Friday, February 24, 2012

WebLogic JMS Performance Tuning Series, Part 3: Consumer-Side Message Pipelining


Following Part 1 and Part 2 of this series, this entry is more in line with Part 2 as it is a setting that is particularly useful in lower Quality-of-Service, higher volume environments.
Reusing the diagram from Part 2, consider the basic structure of the average message send():
For a moment, let’s consider what it would look like if the WebLogic JMS server had to wait for a consumer that does not allow a backlog, and confirm the receipt of each message individually.
Note that, for both participants, the waiting constitutes a significant portion (if not the majority) of time. The longer the roundtrip, the more pronounced this effect is. This results in a low utilization of both the consumer and the JMS server. We frequently don’t want this behavior – it’s slower, and the usual manner of compensating for it is to add more consumer threads.
Consider the one-way sends from Part 2: The underlying trick is to remove the waiting, in favor of accepting a diminishment of message quality of service. Message pipelining (called “Maximum Messages per Session” in the WebLogic Administration Console) setting is a JMS configuration for the messaging consumer’s connection factory that is somewhat similar, as it may require a tradeoff for added performance.

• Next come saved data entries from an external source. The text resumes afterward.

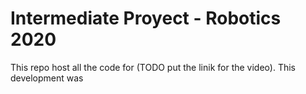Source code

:# Intermediate Proyect - Robotics 2020
This repo host all the code for (TODO put the linik for the video).
This development was 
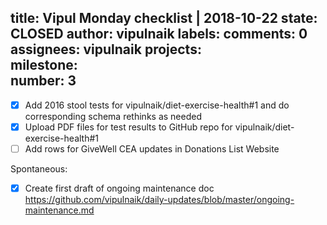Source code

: title:	Vipul Monday checklist | 2018-10-22
state:	CLOSED
author:	vipulnaik
labels:	
comments:	0
assignees:	vipulnaik
projects:	
milestone:	
number:	3
--
- [x] Add 2016 stool tests for vipulnaik/diet-exercise-health#1 and do corresponding schema rethinks as needed
- [x] Upload PDF files for test results to GitHub repo for vipulnaik/diet-exercise-health#1
- [ ] Add rows for GiveWell CEA updates in Donations List Website

Spontaneous:

- [x] Create first draft of ongoing maintenance doc https://github.com/vipulnaik/daily-updates/blob/master/ongoing-maintenance.md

Turn on the Speed: MessagesMaximum

Maximum messages per session (MessagesMaximum for short or in the configuration XML file), like many phrases or words with “Max” in them, can make a pretty spectacular performance gain in certain scenarios and is always welcome at the best of parties.
You can find this setting in the connection factory “Client” tab in the WebLogic Administration Console.
One of the interesting things about message pipelining is that the setting works a little differently based on your JMS client type. The main purpose of message pipelining is to lower the amount of time the client spends waiting, and increase the ratio of time that is spent by the JMS server transmitting messages. The message pipeline (also referred to as a “message backlog”) is created by sending more than one message to a consumer prior to receiving an acknowledgement.

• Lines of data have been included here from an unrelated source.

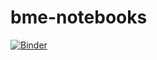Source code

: # bme-notebooks


[![Binder](https://mybinder.org/badge_logo.svg)](https://mybinder.org/v2/gh/spritefullake/bme-notebooks/master)

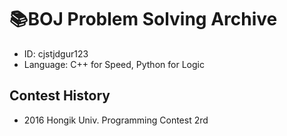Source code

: # 📚BOJ Problem Solving Archive

- ID: cjstjdgur123
- Language: C++ for Speed, Python for Logic

## Contest History
- 2016 Hongik Univ. Programming Contest 2rd
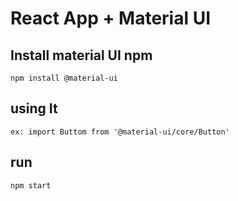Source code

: # React App + Material UI

## Install material UI npm
    npm install @material-ui
## using It
    ex: import Buttom from '@material-ui/core/Button'

## run
    npm start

Case 1: Asynchronous Client

If you’re using an MDB or otherwise using a client with an onMessage() method and implementing a MessageListener interface, you are using an asynchronous client. When you are using an asynchronous client, the “Maximum Messages per Session” setting applies to the message pipeline on the consumer side.
The message pipeline is in effect when the consumers unable to take messages off of the destination of the JMS server as fast as the messages are put there by the producers. Until production is faster than consumption, individual messages are received by the consumer from the JMS server in a two-way send. When production outpaces consumption, messages begin to be sent in batches to available, asynchronous consumer sessions.

The batch style of message delivery from the messaging server provides both the performance benefit of lowering the number of two-way sends and generally having messages more immediately available for consumption by the onMessage() method.
A potential downside is that the message pipeline very clearly affects memory consumption on the JMS consumer side, so getting optimal performance with this setting may be a balancing act if heap consumption becomes a concern on the consumer. If the pipeline is too large, you might wind up with one consumer overwhelmed by a huge backlog of messages when the other consumers are doing nothing.
There are a few behaviors to consider prior to implementing message pipelines for asynchronous consumers:
  • Messages in the pipeline will not be in the destination’s configured sort order. This isn’t surprising – if the messages have already left the server, the server isn’t going to be sorting messages that are now on the client. The messages are sorted, however, prior to being sent in batch to the client.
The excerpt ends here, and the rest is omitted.